● **EXERCISE INSTRUCTIONS**: Output each entry verbatim and exclude every picture from it.

*** Opening of DATA TO PROCESS ***

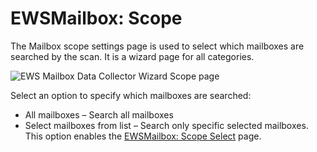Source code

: # EWSMailbox: Scope

The Mailbox scope settings page is used to select which mailboxes are searched by the scan. It is a
wizard page for all categories.

![EWS Mailbox Data Collector Wizard Scope page](/img/product_docs/activitymonitor/config/activedirectory/scope.webp)

Select an option to specify which mailboxes are searched:

- All mailboxes – Search all mailboxes
- Select mailboxes from list – Search only specific selected mailboxes. This option enables the
  [EWSMailbox: Scope Select](/docs/accessanalyzer/12.0/data-collection/ews-mailbox/scope-select.md) page.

*** Close of DATA TO PROCESS ***

● **SOLVED PROBLEM**:
Source code

: # EWSMailbox: Scope

The Mailbox scope settings page is used to select which mailboxes are searched by the scan. It is a
wizard page for all categories.

![EWS Mailbox Data Collector Wizard Scope page](/img/product_docs/activitymonitor/config/activedirectory/scope.webp)

Select an option to specify which mailboxes are searched:

- All mailboxes – Search all mailboxes
- Select mailboxes from list – Search only specific selected mailboxes. This option enables the
  [EWSMailbox: Scope Select](/docs/accessanalyzer/12.0/data-collection/ews-mailbox/scope-select.md) page.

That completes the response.